Bir oyun Ashura


Mustafa ve Övül Avkıran’ın sahneye koyduğu Ashura, Anadolu topraklarında yitip giden kültürler için taziye niyetine sunulmuş bir oyun/performans. Çeşitli dillerde söylenen şarkılar aracılığıyla müzik ve tiyatroyu harmanlayan yaklaşık bir saatlik bu gösteri, insanın içini acıtan bir çoraklaşmanın hikâyesini anlatıyor.

Kaderi göçlerle, baskılarla, katliamlarla çizilen, sizin benim gibi etten kemikten yapılmış insanlar, göçmen kuşlar misali bir o suyun kenarına, bir şu dağın tepesine konuyorlar. Her şeye rağmen şarkılarını söylemeye devam ediyorlar belki ama, sesleri her defasında kaçınılmaz olarak biraz daha buruk çıkıyor.

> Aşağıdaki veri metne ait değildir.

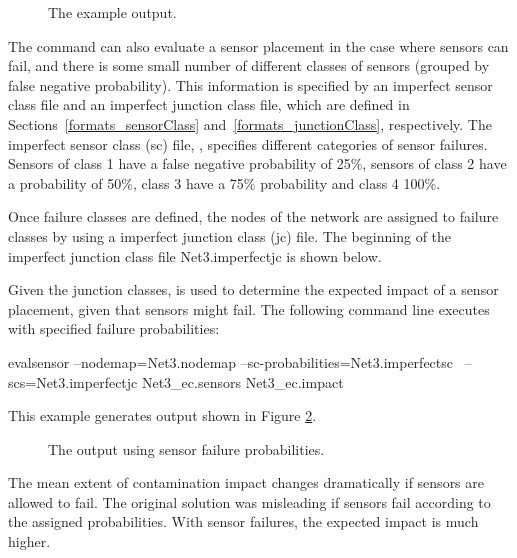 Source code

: \begin{figure}[h]
  \caption{The  example output.}
  \label{fig:evalsensor_ex1_screen_output}
\end{figure}

The  command can also evaluate a sensor placement in the 
case where sensors can fail, and there is some small number of different classes 
of sensors (grouped by false negative probability). This information is specified 
by an imperfect sensor class file and an imperfect junction class file, which are defined in 
Sections~\ref{formats_sensorClass} and~\ref{formats_junctionClass}, 
respectively. The imperfect sensor class (sc) file, , specifies different 
categories of sensor failures. Sensors of class 1 have a 
false negative probability of 25\%, sensors of class 2 have a probability of 50\%, 
class 3 have a 75\% probability and class 4 100\%. 



Once failure classes are defined, the nodes of the network are assigned 
to failure classes by using a imperfect junction class (jc) file. The beginning of the 
imperfect junction class file Net3.imperfectjc is shown below.



Given the junction classes,  is used to determine the 
expected impact of a sensor placement, given that sensors might fail. 
The following command line executes  with specified failure probabilities:

\begin{unknownListing}
evalsensor --nodemap=Net3.nodemap --sc-probabilities=Net3.imperfectsc \
    --scs=Net3.imperfectjc Net3_ec.sensors Net3_ec.impact
\end{unknownListing}

This example generates output shown in Figure \ref{fig:evalsensor_ex2_screen_output}.

\begin{figure}[h]
  \caption{The \code{evalsensor} output using sensor failure probabilities.}
  \label{fig:evalsensor_ex2_screen_output}
\end{figure}

The mean extent of contamination impact changes dramatically 
if sensors are allowed to fail. The original solution was 
misleading if sensors fail according to the assigned probabilities. 
With sensor failures, the expected impact is much higher.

Yerimiz dar, o yüzden bu güzel, bu çarpıcı oyunla ilgili bir-iki eleştirel not üzerinde duracağım.

Oyunun dramatik öğesini, azalmayı, eksilmeyi vurgulamak için, 1927-65 dönemi nüfus sayımı sonuçlarına göre ülkede konuşulan dillerin toplam nüfusa oranı yansıtılıyor perdeye. Rakamlar oyunun muradını anlatmak bakımından işlevsel olsa da, insan keşke hikâyenin kendisine, yaşanan trajedilerin teatral-performatif anlatımına ağırlık verilseydi diye düşünmeden edemiyor.


Bir eleştiri de, söylenen şarkılar hangi dilde olursa olsun sözlerinin salt Türkçe çevirilerinin perdeye yansımasına dair. Günümüz teknolojisiyle, Ermenice, Süryanice, Rumca, Ladino, Kürtçe sözleri Türkçe çevirileriyle yan yana yazmak çok zor olmasa gerek. Barış içinde ortak yaşamı (aşureyi) savunan bir oyundan bunu beklemek sanırım hakkımız.